Of Bubbles and Bankers :
The Impact of Financial Booms on Labor Markets

Tobias Wuergler a mené une étude qui tend à démontrer que la déréglementation et l’émergence de bulles d’actifs renforce la croissance du secteur financier ainsi que l’écart de rémunération entre les plus qualifiés et les moins qualifiés. La déréglementation aurait été amorcée dans les années 70 avec la fin de Bretton Woods puis accélérée à partir des années 80, et ce, particulièrement aux États-Unis et au Royaume-Uni alors que pendant ce temps la France et l’Allemagne ont renforcé la réglementation bancaire (voir figure 3, page 23).
Et d’après Philippon (2008), la part du secteur financier dans le PIB aux USA a fortement augmenté au cours du boom boursier des années 20 et depuis les années 80, alors que cette part s’est effondrée pendant la Grande Dépression et la Seconde Guerre mondiale.

Les bulles augmenteraient donc les opportunités de profits pour la main d’œuvre qualifiée employée dans l’industrie financière, et celle-ci augmente les salaires pour attirer de la main d’œuvre qualifiée nécessaire à la croissance de son activité.

The complex and novel nature of economic fundamentals surrounding bubbles in combination with the new structures to exploit them favors the supremacy of analytical skills in the financial sector. To profit from these opportunities, financial institutions need to hire highly educated and skilled bankers and traders, capable of creating new models and systems, structuring bespoke vehicles and securities, and marketing them to clients.

Ces opportunités de profits suite au “financial boom” engendrent un effet de crowding out qui pousse les chercheurs, les ingénieurs, informaticiens et autres mathématiciens à quitter leur emploi actuel pour s’engager dans la finance, ce qui réduirait à terme la production dans l’économie réelle. Bien évidemment, ce processus n’est pas sans fin, car la pénurie de professionnels dans l’économie réelle conduit finalement à augmenter leur salaire et donc le coût d’opportunité. De toute façon, effet crowding out ou pas, ça prend des années pour former de la main d’œuvre qualifiée. Il y a toutes les chances, donc, pour que cette pénurie augmente les salaires de l’industrie financière plus vite que dans le reste de l’économie.

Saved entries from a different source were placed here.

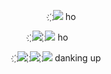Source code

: 

⠀ ⠀ ⠀  ⠀ ҉![](https://static-cdn.jtvnw.net/emoticons/v2/emotesv2_60b9b80e736e43d8a2380489502251ba/default/dark/2.0) ho

⠀⠀ ҉![](https://static-cdn.jtvnw.net/emoticons/v2/emotesv2_60b9b80e736e43d8a2380489502251ba/default/dark/2.0) ҉![](https://static-cdn.jtvnw.net/emoticons/v2/emotesv2_60b9b80e736e43d8a2380489502251ba/default/dark/2.0) ho⠀⠀⠀⠀
⠀⠀ ⠀ ⠀
⠀ ⠀ ⠀ ⠀ ⠀ ⠀ ⠀ ⠀ ⠀


҉![](https://static-cdn.jtvnw.net/emoticons/v2/emotesv2_60b9b80e736e43d8a2380489502251ba/default/dark/2.0) ҉![](https://static-cdn.jtvnw.net/emoticons/v2/emotesv2_60b9b80e736e43d8a2380489502251ba/default/dark/2.0) ҉![](https://static-cdn.jtvnw.net/emoticons/v2/emotesv2_60b9b80e736e43d8a2380489502251ba/default/dark/2.0) danking up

Consider the recent housing and securitization boom. A myriad of structures has been created to invest in credit and mortgages, such as collateralized debt obligations (CDOs), asset-backed commercial paper conduits (ABCPs), and structured investment vehicles (SIVs). The underlying credits were pooled and structured, and the tranches of these pools recycled in yet further structures. Revenues of financial institutions soared, but they had to employ hoards of mathematicians, IT engineers and quantitative finance specialists to handle these highly complex transactions.

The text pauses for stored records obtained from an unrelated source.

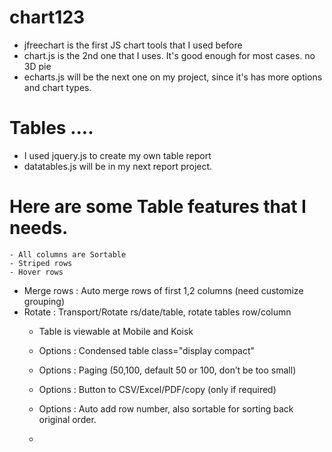 # chart123
- jfreechart is the first JS chart tools that I used before
- chart.js is the 2nd one that I uses. It's good enough for most cases. no 3D pie
- echarts.js will be the next one on my project, since it's has more options and chart types. 

# Tables ....
- I used jquery.js to create my own table report
- datatables.js will be in my next report project. 

# Here are some Table features that I needs. 
	- All columns are Sortable 
	- Striped rows
	- Hover rows 
  - Merge rows : Auto merge rows of first 1,2 columns (need customize grouping) 
  - Rotate : Transport/Rotate rs/date/table, rotate tables row/column
	- Table is viewable at Mobile and Koisk

	- Options : Condensed table class="display compact" 
	- Options : Paging (50,100, default 50 or 100, don’t be too small) 
	- Options : Button to CSV/Excel/PDF/copy (only if required) 
	- Options : Auto add row number, also sortable for sorting back original order. 
	-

À titre de comparaison, les activités traditionnelles de prêts et de courtage nécessitent moins de compétence.
Quand bien même, l’auteur suggère que l’État pourrait renforcer la réglementation en accroissant les exigences en termes de gestion et d’information ainsi que les restrictions sur l’effet de levier. Tout ceci aurait pour effet de diminuer la productivité de l’économie réelle tout en limitant le gonflement des bulles. Il estime que les avantages l’emporteraient sur les inconvénients.
La hausse des inégalités salariales due aux bulles spéculatives dépend du montant des rentes (autrement dit, la taille des bulles) qui peuvent être anticipées grâce à la formation de bulles. Une faible réglementation financière renforce l’avantage comparatif d’un pays en matière d’intermédiation en permettant des rendements croissants en raison des retombées locales en matière d’intermédiation.

D’après Philippon et Reshef :

“…financial jobs were relatively skill intensive, complex, and highly paid until the 1930s and after the 1980s, but not in the interim period.”